Aufgrund der schulischen Ausbildung und der Berufsausübung iVm den vom Beschwerdeführer ausgeübten facheinschlägigen Tätigkeiten steht fest, dass der Beschwerdeführer die Voraussetzungen zur uneingeschränkten Ausübung des Gewerbes „Unternehmensberatung einschließlich Unternehmensorganisation“ nachgewiesen hat. Dies wurde auch seitens der WKO NÖ in ihrer schriftlichen Stellungnahme vom 04. Jänner 2024 ausgeführt.
Insbesondere ergibt sich aus der akademischen Ausbildung im Zusammenhang mit den langjährigen ausgeübten fachlich einschlägigen Tätigkeiten des Beschwerdeführers, dass dieser fundierte betriebswirtschaftliche Kenntnisse und entsprechendes Berater Know-how iSd. § 1 Abs. 2 der Unternehmensberatungs-Verordnung nachgewiesen hat.

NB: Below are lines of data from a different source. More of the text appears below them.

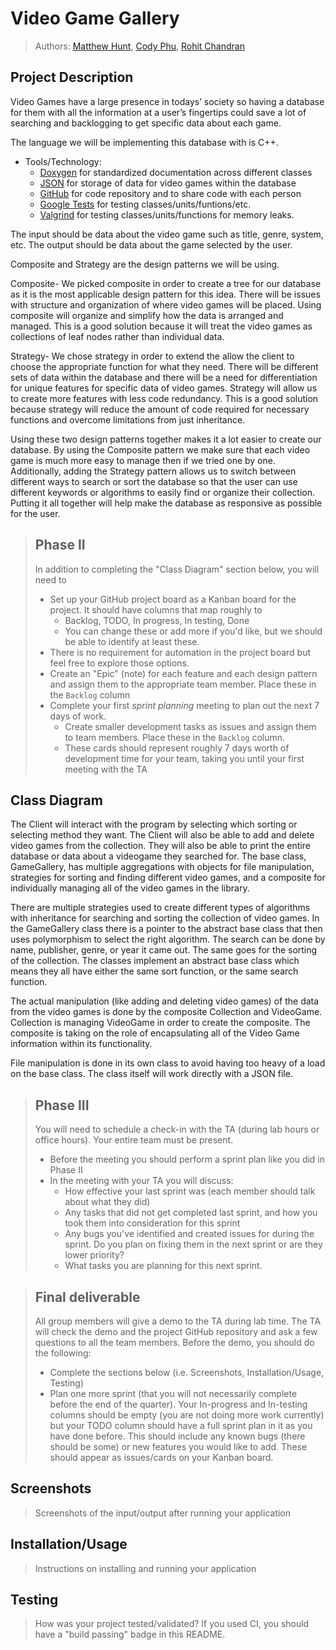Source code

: # Video Game Gallery
 
 > Authors: 
 [Matthew Hunt](https://github.com/coding-cat-cosmo),
 [Cody Phu](https://github.com/codyphu),
 [Rohit Chandran](https://github.com/rchandran7)

## Project Description
Video Games have a large presence in todays’ society so having a database for them with all the information at a user’s fingertips could save a lot of searching and backlogging to get specific data about each game.

The language we will be implementing this database with is C++.
* Tools/Technology:
  * [Doxygen](https://www.doxygen.nl/index.html) for standardized documentation across different classes
  * [JSON](https://github.com/nlohmann/json) for storage of data for video games within the database
  * [GitHub](https://github.com/) for code repository and to share code with each person
  * [Google Tests](https://github.com/google/googletest) for testing classes/units/funtions/etc.
  * [Valgrind](https://valgrind.org/) for testing classes/units/functions for memory leaks.

The input should be data about the video game such as title, genre, system, etc.
The output should be data about the game selected by the user.


Composite and Strategy are the design patterns we will be using.

Composite- We picked composite in order to create a tree for our database as it is the most applicable design pattern for this idea. There will be issues with structure and organization of where video games will be placed. Using composite will organize and simplify how the data is arranged and managed. This is a good solution because it will treat the video games as collections of leaf nodes rather than individual data.

Strategy- We chose strategy in order to extend the allow the client to choose the appropriate	function for what they need. There will be different sets of data within the database and there will be a need for differentiation for unique features for specific data of video games. Strategy will allow us to create more features with less code redundancy. This is a good solution because strategy will reduce the amount of code required for necessary functions and overcome limitations from just inheritance.

Using these two design patterns together makes it a lot easier to create our database. By using the Composite pattern we make sure that each video game is much more easy to manage then if we tried one by one. Additionally, adding the Strategy pattern allows us to switch between different ways to search or sort the database so that the user can use different keywords or algorithms to easily find or organize their collection. Putting it all together will help make the database as responsive as possible for the user.


 > ## Phase II
 > In addition to completing the "Class Diagram" section below, you will need to 
 > * Set up your GitHub project board as a Kanban board for the project. It should have columns that map roughly to 
 >   * Backlog, TODO, In progress, In testing, Done
 >   * You can change these or add more if you'd like, but we should be able to identify at least these.
 > * There is no requirement for automation in the project board but feel free to explore those options.
 > * Create an "Epic" (note) for each feature and each design pattern and assign them to the appropriate team member. Place these in the `Backlog` column
 > * Complete your first *sprint planning* meeting to plan out the next 7 days of work.
 >   * Create smaller development tasks as issues and assign them to team members. Place these in the `Backlog` column.
 >   * These cards should represent roughly 7 days worth of development time for your team, taking you until your first meeting with the TA
## Class Diagram

The Client will interact with the program by selecting which sorting or selecting method they want. The Client will also be able to add and delete video games from the collection. They will also be able to print the entire database or data about a videogame they searched for.
The base class, GameGallery, has multiple aggregations with objects for file manipulation, strategies for sorting and finding different video games, and a composite for individually managing all of the video games in the library.

There are multiple strategies used to create different types of algorithms with inheritance for searching and sorting the collection of video games. In the GameGallery class there is a pointer to the abstract base class that then uses polymorphism to select the right algorithm. The search can be done by name, publisher, genre, or year it came out. The same goes for the sorting of the collection. The classes implement an abstract base class which means they all have either the same sort function, or the same search function.

The actual manipulation (like adding and deleting video games) of the data from the video games is done by the composite Collection and VideoGame. Collection is managing VideoGame in order to create the composite. The composite is taking on the role of encapsulating all of the Video Game information within its functionality.

 File manipulation is done in its own class to avoid having too heavy of a load on the base class. The class itself will work directly with a JSON file. 

 
 > ## Phase III
 > You will need to schedule a check-in with the TA (during lab hours or office hours). Your entire team must be present. 
 > * Before the meeting you should perform a sprint plan like you did in Phase II
 > * In the meeting with your TA you will discuss: 
 >   - How effective your last sprint was (each member should talk about what they did)
 >   - Any tasks that did not get completed last sprint, and how you took them into consideration for this sprint
 >   - Any bugs you've identified and created issues for during the sprint. Do you plan on fixing them in the next sprint or are they lower priority?
 >   - What tasks you are planning for this next sprint.

 > ## Final deliverable
 > All group members will give a demo to the TA during lab time. The TA will check the demo and the project GitHub repository and ask a few questions to all the team members. 
 > Before the demo, you should do the following:
 > * Complete the sections below (i.e. Screenshots, Installation/Usage, Testing)
 > * Plan one more sprint (that you will not necessarily complete before the end of the quarter). Your In-progress and In-testing columns should be empty (you are not doing more work currently) but your TODO column should have a full sprint plan in it as you have done before. This should include any known bugs (there should be some) or new features you would like to add. These should appear as issues/cards on your Kanban board. 
 
 ## Screenshots
 > Screenshots of the input/output after running your application
 ## Installation/Usage
 > Instructions on installing and running your application
 ## Testing
 > How was your project tested/validated? If you used CI, you should have a "build passing" badge in this README.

Der Beschwerdeführer übte unter anderem Tätigkeiten betreffend die Evaluierung von einem Unternehmen, Analysen von Unternehmen, Entwicklung von Unternehmensstrategien, Evaluierung und Adaption der Preispolitik, Repositionierung des Unternehmens, Definition und Controlling der Key-Performance, Entwicklung von Vertriebsstrategien, Implementierung neuer Strategien, weiters Umsetzung und Entwicklung von regionalen Geschäftsplänen, Festlegung von Umsatzzielen für Organisationen, Entwicklung und Verwaltung betreffend die Effektivität von Vertriebspartnern, etc. aus.
Der Beschwerdeführer erfüllt somit die Zugangsvoraussetzungen zum gegenständlich angemeldeten Gewerbe im Sinne des § 18 GewO 1994, da er die Voraussetzungen der Unternehmensberatungs-VO gemäß § 1 Abs. 1 Z 3a und Z 3b iVm § 1 Abs. 2 nachgewiesen hat.
Infolge der Erfüllung sämtlicher Gewerbeantrittsvoraussetzungen wird die belangte Behörde daher den Beschwerdeführer in weiterer Folge in das GISA einzutragen und ihn durch Übermittlung eines Auszuges aus dem GISA von der Eintragung zu verständigen haben (zu dieser gebotenen Vorgehensweise vgl. auch VwGH 01.10.2018, Ro 2017/04/0016, wonach das Verwaltungsgericht nicht anstelle der Behörde die Eintragung in das GISA vornehmen kann).
Gemäß § 24 Abs. 4 VwGVG konnte auf die Durchführung einer öffentlichen mündlichen Verhandlung Abstand genommen werden, da es lediglich um die Klärung von Rechtsfragen ging und der Sachverhalt zum Zeitpunkt der Entscheidung durch das Gericht unstrittig war.
Zur Unzulässigkeit der ordentlichen Revision:
Die ordentliche Revision ist nicht zulässig, da im gegenständlichen Verfahren keine Rechtsfrage zu lösen war, der im Sinne des Art. 133 Abs. 4 B-VG grundsätzliche Bedeutung zukommt, insbesondere weil die Entscheidung nicht von der Rechtsprechung des Verwaltungsgerichtshofes abweicht.
Darüber hinaus war im gegenständlichen Fall im Rahmen einer Einzelfallprüfung die Befähigung des Beschwerdeführers sowie das Vorliegen der Gewerbeantrittsvoraussetzung für das angestrebte Gewerbe zu beurteilen.